Subject: re: UVM failure :(
To: matthew green <mrg@eterna.com.au>
From: Michael L. Hitch <mhitch@lightning.oscs.montana.edu>
List: port-pmax
Date: 11/22/1998 12:23:56
On Nov  3, 10:07pm, matthew green wrote:
>      Hmm - another question:  how big is your swap partition?  Mine is
>    172MB, which is about 43000 pages.  That's not too far off the value
>    from your panic.
> 
> it's 200MB, but i *also* have a 40MB buffer cache -- that's where
> all my kmem is going, i imagine...
>    
>      I know I've run UVM on this system previously, so I wonder what has
>    changed?
> 
> do you have a 40MB buffer cache? :-)

  I'm only using about 10MB.

  I think I've tracked down the problem - and it's not the buffer cache.

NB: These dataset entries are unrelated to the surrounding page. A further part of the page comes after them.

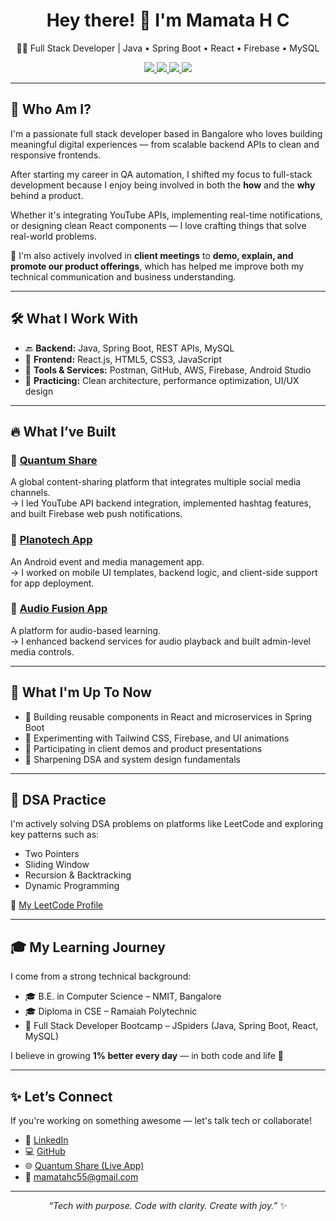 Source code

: <h1 align="center">Hey there! 👋 I'm Mamata H C</h1>
<p align="center">🧑‍💻 Full Stack Developer | Java • Spring Boot • React • Firebase • MySQL</p>

<p align="center">
  <a href="https://www.linkedin.com/in/mamatahc">
    <img src="https://img.shields.io/badge/LinkedIn-MamataHC-blue?style=for-the-badge&logo=linkedin" />
  </a>
  <a href="mailto:mamatahc55@gmail.com">
    <img src="https://img.shields.io/badge/Email-Gmail-D14836?style=for-the-badge&logo=gmail&logoColor=white" />
  </a>
  <a href="https://github.com/Mamatahc">
    <img src="https://img.shields.io/badge/GitHub-Mamatahc-181717?style=for-the-badge&logo=github" />
  </a>
  <a href="https://quantumshare.quantumparadigm.in">
    <img src="https://img.shields.io/badge/LiveApp-Quantum%20Share-brightgreen?style=for-the-badge&logo=vercel" />
  </a>
</p>

---

## 💬 Who Am I?

I'm a passionate full stack developer based in Bangalore who loves building meaningful digital experiences — from scalable backend APIs to clean and responsive frontends.

After starting my career in QA automation, I shifted my focus to full-stack development because I enjoy being involved in both the **how** and the **why** behind a product.

Whether it's integrating YouTube APIs, implementing real-time notifications, or designing clean React components — I love crafting things that solve real-world problems.

💬 I'm also actively involved in **client meetings** to **demo, explain, and promote our product offerings**, which has helped me improve both my technical communication and business understanding.

---

## 🛠️ What I Work With

- 🔙 **Backend:** Java, Spring Boot, REST APIs, MySQL  
- 🎨 **Frontend:** React.js, HTML5, CSS3, JavaScript  
- 🔔 **Tools & Services:** Postman, GitHub, AWS, Firebase, Android Studio  
- 🧠 **Practicing:** Clean architecture, performance optimization, UI/UX design

---

## 🔥 What I’ve Built

### 📌 [Quantum Share](https://quantumshare.quantumparadigm.in)  
A global content-sharing platform that integrates multiple social media channels.  
→ I led YouTube API backend integration, implemented hashtag features, and built Firebase web push notifications.

### 📌 [Planotech App](https://play.google.com/store/apps/details?id=com.planotech.planotech)  
An Android event and media management app.  
→ I worked on mobile UI templates, backend logic, and client-side support for app deployment.

### 📌 [Audio Fusion App](https://www.quantumparadigm.in/mobile-app-development/)  
A platform for audio-based learning.  
→ I enhanced backend services for audio playback and built admin-level media controls.

---

## 🎯 What I'm Up To Now

- 🔄 Building reusable components in React and microservices in Spring Boot  
- 🚀 Experimenting with Tailwind CSS, Firebase, and UI animations  
- 💼 Participating in client demos and product presentations  
- 🧮 Sharpening DSA and system design fundamentals

---

## 🧮 DSA Practice

I'm actively solving DSA problems on platforms like LeetCode and exploring key patterns such as:

- Two Pointers  
- Sliding Window  
- Recursion & Backtracking  
- Dynamic Programming  

🔗 [My LeetCode Profile](https://leetcode.com/u/MamataC15/)

---

## 🎓 My Learning Journey

I come from a strong technical background:

- 🎓 B.E. in Computer Science – NMIT, Bangalore  
- 🎓 Diploma in CSE – Ramaiah Polytechnic  
- 📘 Full Stack Developer Bootcamp – JSpiders (Java, Spring Boot, React, MySQL)

I believe in growing **1% better every day** — in both code and life 🌱

---

## ✨ Let’s Connect

If you're working on something awesome — let's talk tech or collaborate!

- 💼 [LinkedIn](https://www.linkedin.com/in/mamatahc)  
- 💻 [GitHub](https://github.com/Mamatahc)  
- 🌐 [Quantum Share (Live App)](https://quantumshare.quantumparadigm.in)  
- 📧 mamatahc55@gmail.com  

---

<p align="center"><i>“Tech with purpose. Code with clarity. Create with joy.”</i> ✨</p>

  When pmap_bootstrap() calculates how bib the PTE table for the kernel
should be, it takes into account the buffer cache (and a few other
thinsg).  The problem is that it doesn't account for the memory
allocation used by swapctl when it addes the swap space.  There's a
comment about '1024 coming from PAGER_MAP_SIZE in vm_pager_init()', but
vm_pager_init() is no longer being used.

  I think if you increase the 1024 value. that should result in more memory
available.  I tested it with an additional 200MB swap partition on my
5000/25 at home.  Ah - I also just rebooted the 5000/200 that failed
before, and it looks like it came back.

  Also, there's a 256 in the Sysmapsize calculation that is 'maxproc *
UPAGES' in the alpha pmap.c.

  I don't know how to handle the space needed for adding the swap
partition(s) - at the time the kernel initializes the kenrnel virtual
space, it has no idea of how much swap space is going to be added.
On the mips, it need 16 bytes per page of swap.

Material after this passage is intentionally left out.